## Action item
Each line from the one containing "Memoria RAM contiene" through the last line of the records below is to be set down exactly; the rest stays out.

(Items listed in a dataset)
______
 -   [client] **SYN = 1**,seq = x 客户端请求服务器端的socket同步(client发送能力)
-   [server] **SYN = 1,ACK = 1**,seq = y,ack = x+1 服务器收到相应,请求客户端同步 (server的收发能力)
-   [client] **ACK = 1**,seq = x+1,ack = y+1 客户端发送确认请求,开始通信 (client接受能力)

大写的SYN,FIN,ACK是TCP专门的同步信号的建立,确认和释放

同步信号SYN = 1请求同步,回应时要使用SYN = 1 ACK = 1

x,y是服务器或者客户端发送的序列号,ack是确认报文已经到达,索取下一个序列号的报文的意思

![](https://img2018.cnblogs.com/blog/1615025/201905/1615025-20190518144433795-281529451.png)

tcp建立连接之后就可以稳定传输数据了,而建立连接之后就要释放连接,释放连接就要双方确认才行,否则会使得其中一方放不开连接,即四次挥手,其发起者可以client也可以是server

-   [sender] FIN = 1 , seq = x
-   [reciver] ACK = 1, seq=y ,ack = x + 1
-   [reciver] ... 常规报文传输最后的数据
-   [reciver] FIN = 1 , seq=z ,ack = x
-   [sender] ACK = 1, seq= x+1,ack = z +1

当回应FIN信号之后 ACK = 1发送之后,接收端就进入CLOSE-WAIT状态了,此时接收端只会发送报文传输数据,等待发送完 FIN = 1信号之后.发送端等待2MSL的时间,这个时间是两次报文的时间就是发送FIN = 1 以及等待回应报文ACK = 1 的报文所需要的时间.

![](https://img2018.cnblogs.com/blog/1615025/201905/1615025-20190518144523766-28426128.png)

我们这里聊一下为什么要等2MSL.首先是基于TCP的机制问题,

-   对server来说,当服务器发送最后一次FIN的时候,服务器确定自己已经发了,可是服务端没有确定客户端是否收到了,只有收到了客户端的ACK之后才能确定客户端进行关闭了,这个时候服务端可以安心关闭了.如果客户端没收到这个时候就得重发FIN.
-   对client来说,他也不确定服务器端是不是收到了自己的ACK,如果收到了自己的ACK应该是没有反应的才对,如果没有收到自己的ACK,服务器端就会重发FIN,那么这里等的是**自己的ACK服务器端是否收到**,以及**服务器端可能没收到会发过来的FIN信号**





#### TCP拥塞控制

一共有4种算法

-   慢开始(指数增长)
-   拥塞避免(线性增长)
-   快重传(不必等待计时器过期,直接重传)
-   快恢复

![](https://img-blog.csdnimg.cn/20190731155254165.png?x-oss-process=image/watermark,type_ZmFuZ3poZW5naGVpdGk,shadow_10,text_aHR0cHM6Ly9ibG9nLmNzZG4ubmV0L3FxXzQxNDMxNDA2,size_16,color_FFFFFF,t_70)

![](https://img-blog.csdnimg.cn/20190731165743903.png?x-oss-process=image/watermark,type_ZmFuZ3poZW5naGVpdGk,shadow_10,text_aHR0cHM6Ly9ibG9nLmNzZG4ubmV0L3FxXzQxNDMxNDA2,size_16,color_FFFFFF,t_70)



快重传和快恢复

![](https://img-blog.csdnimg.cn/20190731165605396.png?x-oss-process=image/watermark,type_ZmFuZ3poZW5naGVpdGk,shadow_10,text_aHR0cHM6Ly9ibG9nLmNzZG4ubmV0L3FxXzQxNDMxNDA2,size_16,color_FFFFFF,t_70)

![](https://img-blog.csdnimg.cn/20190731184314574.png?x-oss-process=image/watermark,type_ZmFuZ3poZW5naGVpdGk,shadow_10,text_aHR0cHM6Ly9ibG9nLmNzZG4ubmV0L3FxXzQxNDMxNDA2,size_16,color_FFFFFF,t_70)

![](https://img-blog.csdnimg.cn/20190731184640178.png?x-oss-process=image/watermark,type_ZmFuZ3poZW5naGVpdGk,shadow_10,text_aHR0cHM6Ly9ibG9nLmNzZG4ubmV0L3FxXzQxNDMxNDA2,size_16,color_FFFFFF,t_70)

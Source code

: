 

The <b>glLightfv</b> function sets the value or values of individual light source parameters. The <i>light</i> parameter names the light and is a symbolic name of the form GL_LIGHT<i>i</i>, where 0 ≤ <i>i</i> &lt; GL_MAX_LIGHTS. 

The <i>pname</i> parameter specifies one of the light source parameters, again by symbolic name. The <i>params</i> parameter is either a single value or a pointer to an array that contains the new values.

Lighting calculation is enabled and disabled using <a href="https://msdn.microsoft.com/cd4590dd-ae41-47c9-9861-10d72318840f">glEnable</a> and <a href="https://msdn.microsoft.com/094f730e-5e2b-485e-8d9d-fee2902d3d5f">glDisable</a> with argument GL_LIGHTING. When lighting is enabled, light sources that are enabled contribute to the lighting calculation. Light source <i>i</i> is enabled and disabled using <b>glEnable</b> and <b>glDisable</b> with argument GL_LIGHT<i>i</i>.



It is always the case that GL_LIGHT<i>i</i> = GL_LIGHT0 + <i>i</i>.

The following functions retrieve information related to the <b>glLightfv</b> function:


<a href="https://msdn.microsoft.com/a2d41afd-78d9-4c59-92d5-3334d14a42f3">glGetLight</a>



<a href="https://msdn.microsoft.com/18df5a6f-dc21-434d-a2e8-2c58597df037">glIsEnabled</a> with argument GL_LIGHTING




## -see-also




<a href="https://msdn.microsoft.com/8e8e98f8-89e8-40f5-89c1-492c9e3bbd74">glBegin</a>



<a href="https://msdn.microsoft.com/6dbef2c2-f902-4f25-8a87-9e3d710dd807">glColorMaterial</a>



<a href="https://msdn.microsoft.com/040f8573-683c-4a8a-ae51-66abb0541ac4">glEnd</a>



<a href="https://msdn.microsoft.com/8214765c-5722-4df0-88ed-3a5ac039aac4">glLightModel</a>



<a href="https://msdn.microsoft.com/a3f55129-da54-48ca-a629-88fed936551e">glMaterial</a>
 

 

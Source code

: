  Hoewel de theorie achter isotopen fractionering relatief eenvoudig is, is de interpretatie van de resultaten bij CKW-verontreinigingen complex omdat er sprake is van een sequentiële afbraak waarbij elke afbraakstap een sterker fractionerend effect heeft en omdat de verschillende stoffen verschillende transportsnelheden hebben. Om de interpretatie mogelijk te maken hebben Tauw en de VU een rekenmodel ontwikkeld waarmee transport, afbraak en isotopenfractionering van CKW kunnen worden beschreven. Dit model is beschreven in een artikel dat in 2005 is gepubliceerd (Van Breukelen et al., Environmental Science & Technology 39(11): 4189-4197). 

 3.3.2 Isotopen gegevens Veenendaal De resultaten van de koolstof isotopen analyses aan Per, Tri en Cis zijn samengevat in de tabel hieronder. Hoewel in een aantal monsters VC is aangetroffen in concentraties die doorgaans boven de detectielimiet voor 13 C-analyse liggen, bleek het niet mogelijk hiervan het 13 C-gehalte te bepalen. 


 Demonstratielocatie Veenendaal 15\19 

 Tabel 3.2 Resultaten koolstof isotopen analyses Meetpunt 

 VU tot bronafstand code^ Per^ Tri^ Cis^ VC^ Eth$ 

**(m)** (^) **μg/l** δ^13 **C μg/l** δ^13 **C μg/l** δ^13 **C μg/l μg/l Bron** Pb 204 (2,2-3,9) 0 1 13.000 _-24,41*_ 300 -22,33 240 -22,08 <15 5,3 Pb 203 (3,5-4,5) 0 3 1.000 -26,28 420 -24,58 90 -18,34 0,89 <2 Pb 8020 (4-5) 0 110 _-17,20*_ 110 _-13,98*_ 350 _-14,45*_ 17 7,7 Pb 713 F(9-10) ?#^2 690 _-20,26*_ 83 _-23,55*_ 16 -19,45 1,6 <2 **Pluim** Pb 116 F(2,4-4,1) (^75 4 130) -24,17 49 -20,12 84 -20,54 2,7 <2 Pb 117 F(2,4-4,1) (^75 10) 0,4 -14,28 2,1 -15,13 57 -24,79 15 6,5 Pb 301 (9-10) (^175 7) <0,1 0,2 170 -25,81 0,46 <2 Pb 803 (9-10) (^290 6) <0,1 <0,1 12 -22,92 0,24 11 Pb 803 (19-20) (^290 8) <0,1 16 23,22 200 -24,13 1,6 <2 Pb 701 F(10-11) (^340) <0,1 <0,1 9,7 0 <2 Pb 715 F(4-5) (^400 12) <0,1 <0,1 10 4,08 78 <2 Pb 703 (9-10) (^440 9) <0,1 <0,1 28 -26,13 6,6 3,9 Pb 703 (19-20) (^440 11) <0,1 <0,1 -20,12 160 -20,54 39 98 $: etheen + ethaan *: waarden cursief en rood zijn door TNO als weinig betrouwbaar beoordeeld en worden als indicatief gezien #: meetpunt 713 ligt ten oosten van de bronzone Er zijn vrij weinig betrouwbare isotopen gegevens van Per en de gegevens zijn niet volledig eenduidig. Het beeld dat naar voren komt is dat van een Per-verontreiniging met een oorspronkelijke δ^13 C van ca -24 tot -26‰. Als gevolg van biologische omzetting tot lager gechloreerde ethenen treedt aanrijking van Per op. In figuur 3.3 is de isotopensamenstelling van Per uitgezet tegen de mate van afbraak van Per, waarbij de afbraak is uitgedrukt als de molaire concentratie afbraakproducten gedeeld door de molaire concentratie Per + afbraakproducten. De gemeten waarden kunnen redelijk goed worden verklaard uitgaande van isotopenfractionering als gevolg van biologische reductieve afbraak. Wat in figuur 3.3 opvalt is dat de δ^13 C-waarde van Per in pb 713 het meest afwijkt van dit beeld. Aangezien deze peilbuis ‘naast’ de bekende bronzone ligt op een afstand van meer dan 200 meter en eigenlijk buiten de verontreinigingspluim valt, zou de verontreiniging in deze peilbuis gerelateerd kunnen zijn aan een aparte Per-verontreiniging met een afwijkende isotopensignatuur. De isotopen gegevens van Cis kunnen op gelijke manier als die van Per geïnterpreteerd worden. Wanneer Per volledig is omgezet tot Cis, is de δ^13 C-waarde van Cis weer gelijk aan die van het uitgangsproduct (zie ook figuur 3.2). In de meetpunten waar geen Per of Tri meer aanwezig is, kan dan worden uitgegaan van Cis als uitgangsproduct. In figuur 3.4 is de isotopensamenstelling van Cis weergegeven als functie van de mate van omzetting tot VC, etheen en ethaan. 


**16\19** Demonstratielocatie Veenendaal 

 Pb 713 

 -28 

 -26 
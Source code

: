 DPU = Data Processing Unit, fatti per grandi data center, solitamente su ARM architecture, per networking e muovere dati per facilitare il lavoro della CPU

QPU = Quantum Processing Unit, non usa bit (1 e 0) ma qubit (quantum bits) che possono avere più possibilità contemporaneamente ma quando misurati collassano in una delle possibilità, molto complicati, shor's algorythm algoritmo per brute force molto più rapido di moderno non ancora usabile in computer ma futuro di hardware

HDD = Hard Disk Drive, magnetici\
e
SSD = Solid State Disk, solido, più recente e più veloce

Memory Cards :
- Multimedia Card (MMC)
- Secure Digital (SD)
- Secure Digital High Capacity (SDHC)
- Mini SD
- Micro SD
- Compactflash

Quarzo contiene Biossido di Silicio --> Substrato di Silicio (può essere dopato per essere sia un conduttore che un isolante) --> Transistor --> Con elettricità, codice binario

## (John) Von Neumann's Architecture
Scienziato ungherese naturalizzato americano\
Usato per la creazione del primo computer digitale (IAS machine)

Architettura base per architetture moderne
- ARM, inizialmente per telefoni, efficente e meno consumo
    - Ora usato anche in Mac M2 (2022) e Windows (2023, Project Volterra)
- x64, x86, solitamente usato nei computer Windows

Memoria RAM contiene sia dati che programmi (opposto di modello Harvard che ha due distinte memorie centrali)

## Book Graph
______
## Reply
Memoria RAM contiene sia dati che programmi (opposto di modello Harvard che ha due distinte memorie centrali)

## Book Graph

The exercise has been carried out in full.